Comparing the metric accuracy from both model :

result1 <- data.frame(
  'train_acc' = round(tail(history_1$metrics$accuracy, n=1),4),
  'test_acc' = round(tail(history_1$metrics$val_accuracy, n=1),4), 
  row.names = 'model_1')
result2 <- data.frame(
  'train_acc' = round(tail(history_2$metrics$accuracy, n=1),4),
  'test_acc' = round(tail(history_2$metrics$val_accuracy, n=1),4), 
  row.names = 'model_2')

perf <- rbind(result1, result2)

kbl(perf) %>%
  kable_styling("striped",font_size = 14,full_width = F, position = "center")

	train_acc	test_acc
model_1	0.9702	0.7497
model_2	0.9757	0.8358

The value of accuracy above shows that the second model seems quite good in data test accuracy than the first model, and the second model also quite balance between train and test data, compare to the first one which show overfitting accuracy value between train and test.

Model Improvement

Data Augmentation

We can improve the second model, trying to get the best value of the accuracy. Here we will build artificial data using method called Image Augmentation. Image augmentation is one useful technique in building models that can increase the size of the training set without acquiring new images. The goal is that to teach the model not only with the original image but also the modification of the image, such as flipping the image, rotate it, zooming, crop the image, etc. This will create more robust model. We can do data augmentation by using the image data generator from keras.

To do image augmentation, we can fit the data into a generator. Here, I will create the image generator for keras with the following parameter:

Flip the image horizontally
Rotate the image from 0
Zoom in or zoom out by 20%
Randomly shift horizontally by 0.2 fraction of total width
Randomly shift horizontally by 0.2 fraction of total height

train_data_gen <- image_data_generator(
                                      horizontal_flip = T,
                                      rotation_range = 0,
                                      zoom_range = 0.2,
                                      width_shift_range = 0.2,
                                      height_shift_range = 0.2,
                                      fill_mode = 'nearest')

Now, since train_generator takes images as inputs, we need to reshape the array of inputs from 784 to (28, 28, 1). 1 indicate of grayscale image channel, but if we use RGB images the value will change into 3.

train_x_gen <- train_x_array %>% 
  array_reshape(dim = c(nrow(train_x), 28, 28, 1))

test_x_gen <- test_x_array %>% 
  array_reshape(dim = c(nrow(test_x), 28, 28, 1))

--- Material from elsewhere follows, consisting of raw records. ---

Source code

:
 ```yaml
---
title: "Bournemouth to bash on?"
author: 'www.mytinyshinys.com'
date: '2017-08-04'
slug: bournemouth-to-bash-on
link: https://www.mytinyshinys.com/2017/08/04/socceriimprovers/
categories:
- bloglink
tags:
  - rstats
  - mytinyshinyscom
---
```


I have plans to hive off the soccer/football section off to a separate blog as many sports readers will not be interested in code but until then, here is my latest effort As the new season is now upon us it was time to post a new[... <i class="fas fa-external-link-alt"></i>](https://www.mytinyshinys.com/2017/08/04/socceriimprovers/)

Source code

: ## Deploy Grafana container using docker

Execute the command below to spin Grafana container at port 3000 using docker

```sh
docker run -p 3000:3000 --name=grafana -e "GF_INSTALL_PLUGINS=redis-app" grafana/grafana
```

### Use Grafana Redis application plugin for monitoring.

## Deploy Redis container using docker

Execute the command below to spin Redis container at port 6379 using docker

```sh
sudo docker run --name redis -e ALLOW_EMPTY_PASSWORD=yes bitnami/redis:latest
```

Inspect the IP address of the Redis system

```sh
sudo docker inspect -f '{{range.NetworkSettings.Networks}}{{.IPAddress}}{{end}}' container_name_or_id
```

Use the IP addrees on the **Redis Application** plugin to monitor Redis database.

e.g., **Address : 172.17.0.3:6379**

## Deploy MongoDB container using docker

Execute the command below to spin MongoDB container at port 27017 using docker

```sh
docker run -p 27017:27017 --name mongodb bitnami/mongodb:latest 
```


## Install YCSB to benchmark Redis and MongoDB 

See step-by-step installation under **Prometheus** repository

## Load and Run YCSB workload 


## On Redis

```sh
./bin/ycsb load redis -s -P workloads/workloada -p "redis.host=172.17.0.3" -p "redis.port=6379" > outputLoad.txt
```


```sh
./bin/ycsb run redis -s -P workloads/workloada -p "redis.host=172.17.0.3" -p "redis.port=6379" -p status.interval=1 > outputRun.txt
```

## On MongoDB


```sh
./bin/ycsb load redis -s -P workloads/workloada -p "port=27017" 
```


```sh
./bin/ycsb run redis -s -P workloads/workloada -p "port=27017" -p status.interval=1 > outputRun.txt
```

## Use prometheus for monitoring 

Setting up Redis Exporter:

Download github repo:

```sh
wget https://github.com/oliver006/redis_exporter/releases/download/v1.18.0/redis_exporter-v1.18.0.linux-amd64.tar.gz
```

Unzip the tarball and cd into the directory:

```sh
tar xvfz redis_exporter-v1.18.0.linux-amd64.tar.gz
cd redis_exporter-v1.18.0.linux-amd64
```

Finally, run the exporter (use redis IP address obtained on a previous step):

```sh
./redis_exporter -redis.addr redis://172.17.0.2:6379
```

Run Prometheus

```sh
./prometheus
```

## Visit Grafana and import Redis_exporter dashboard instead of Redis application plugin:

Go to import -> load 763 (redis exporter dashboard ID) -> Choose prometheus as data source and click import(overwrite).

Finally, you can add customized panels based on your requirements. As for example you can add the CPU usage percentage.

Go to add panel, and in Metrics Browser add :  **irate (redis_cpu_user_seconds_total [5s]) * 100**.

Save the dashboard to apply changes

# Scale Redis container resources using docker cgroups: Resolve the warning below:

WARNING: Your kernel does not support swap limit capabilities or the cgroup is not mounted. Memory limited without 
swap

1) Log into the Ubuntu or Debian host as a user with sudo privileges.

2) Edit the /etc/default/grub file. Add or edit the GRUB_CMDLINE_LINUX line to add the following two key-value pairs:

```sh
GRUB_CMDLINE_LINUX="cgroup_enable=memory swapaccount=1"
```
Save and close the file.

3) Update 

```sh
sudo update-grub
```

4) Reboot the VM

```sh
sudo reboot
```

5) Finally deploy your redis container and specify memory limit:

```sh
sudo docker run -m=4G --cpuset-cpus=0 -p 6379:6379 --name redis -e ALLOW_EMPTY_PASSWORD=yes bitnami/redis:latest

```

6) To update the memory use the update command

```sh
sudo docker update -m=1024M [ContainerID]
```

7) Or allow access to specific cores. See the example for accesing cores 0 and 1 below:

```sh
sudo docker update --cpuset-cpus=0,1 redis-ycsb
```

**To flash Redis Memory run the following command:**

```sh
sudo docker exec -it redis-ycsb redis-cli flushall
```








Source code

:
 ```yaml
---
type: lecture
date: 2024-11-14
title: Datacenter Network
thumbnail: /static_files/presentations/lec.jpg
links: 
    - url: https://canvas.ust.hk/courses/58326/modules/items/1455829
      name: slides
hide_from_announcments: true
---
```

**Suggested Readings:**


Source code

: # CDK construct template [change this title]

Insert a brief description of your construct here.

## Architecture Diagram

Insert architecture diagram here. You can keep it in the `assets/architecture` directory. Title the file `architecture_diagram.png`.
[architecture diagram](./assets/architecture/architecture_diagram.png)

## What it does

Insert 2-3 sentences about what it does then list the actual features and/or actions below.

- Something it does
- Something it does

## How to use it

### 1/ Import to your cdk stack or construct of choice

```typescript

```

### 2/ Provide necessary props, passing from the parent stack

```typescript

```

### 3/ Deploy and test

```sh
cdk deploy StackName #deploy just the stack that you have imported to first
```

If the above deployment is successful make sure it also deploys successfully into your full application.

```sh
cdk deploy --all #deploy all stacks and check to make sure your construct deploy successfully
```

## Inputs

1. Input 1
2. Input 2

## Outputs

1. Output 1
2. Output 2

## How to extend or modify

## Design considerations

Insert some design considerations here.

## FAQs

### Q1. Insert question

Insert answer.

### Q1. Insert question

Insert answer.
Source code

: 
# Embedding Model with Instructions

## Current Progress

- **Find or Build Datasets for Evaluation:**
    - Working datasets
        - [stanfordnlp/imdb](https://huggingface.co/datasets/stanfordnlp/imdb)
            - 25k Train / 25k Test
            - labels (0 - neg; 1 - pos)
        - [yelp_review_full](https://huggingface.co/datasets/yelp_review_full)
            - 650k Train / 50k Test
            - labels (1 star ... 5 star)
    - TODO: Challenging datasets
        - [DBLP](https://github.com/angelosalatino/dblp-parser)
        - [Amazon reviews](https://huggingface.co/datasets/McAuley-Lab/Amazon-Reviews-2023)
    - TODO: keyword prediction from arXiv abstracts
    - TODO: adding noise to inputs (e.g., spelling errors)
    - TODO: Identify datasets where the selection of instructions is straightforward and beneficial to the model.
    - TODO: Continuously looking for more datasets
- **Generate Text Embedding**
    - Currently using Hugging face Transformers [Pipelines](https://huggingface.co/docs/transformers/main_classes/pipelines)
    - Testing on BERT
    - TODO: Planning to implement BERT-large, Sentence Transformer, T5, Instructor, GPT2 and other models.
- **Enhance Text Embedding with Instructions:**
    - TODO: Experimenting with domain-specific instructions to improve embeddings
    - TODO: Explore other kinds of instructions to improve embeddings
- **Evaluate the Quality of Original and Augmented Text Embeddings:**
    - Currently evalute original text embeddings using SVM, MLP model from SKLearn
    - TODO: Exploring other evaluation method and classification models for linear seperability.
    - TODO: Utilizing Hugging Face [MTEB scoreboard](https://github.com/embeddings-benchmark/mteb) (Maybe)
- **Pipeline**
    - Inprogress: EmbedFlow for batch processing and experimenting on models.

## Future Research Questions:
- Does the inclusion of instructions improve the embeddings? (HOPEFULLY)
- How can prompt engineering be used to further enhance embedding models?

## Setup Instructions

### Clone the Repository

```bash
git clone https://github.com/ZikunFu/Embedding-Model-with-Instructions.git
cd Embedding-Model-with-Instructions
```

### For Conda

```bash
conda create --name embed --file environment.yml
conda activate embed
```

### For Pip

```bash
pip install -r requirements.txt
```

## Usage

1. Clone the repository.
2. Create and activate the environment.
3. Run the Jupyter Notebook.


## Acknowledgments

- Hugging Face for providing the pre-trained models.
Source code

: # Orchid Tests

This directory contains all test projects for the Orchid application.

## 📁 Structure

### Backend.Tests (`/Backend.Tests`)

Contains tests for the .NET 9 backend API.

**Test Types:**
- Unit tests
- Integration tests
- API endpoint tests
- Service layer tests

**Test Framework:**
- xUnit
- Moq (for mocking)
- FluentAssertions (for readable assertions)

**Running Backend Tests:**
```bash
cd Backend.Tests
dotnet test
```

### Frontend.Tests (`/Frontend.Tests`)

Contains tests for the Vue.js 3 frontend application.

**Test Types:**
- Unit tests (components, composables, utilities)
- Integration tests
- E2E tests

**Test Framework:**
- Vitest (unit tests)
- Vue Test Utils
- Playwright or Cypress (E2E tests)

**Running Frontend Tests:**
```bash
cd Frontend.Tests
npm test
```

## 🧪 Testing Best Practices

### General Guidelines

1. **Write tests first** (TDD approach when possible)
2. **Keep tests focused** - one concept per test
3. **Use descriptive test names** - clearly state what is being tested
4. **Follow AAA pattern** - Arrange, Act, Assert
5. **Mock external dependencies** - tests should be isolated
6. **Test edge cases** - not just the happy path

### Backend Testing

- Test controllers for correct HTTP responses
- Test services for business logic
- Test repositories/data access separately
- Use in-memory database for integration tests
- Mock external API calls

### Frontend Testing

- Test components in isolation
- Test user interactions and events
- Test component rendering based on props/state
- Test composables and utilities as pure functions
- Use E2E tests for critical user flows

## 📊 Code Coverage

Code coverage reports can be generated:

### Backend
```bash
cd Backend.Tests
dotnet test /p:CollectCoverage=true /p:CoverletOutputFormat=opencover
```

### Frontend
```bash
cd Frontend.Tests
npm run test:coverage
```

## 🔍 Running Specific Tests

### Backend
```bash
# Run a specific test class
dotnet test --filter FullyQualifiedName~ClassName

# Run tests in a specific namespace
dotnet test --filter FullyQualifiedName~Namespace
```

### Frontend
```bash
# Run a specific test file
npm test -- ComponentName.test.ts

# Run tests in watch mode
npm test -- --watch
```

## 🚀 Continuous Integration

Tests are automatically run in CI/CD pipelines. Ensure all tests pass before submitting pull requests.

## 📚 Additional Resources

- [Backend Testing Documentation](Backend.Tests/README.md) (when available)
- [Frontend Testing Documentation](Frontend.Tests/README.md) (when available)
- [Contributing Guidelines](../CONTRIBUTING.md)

train_generator <- flow_images_from_data(
                    x = train_x_gen,
                    y = train_y_keras,
                    generator = train_data_gen,
                    batch_size = 32,
                    seed = 123,
)

Convolutional Neural Network

A Convolutional Neural Network (ConvNet/CNN) is a Deep Learning algorithm which can take in an input image, assign importance (learnable weights and biases) to various aspects/objects in the image and be able to differentiate one from the other. The pre-processing required in a ConvNet is much lower as compared to other classification algorithms. While in primitive methods filters are hand-engineered, with enough training, ConvNets have the ability to learn these filters/characteristics. The architecture of a ConvNet is analogous to that of the connectivity pattern of Neurons in the Human Brain and was inspired by the organization of the Visual Cortex. Individual neurons respond to stimuli only in a restricted region of the visual field known as the Receptive Field. A collection of such fields overlap to cover the entire visual area.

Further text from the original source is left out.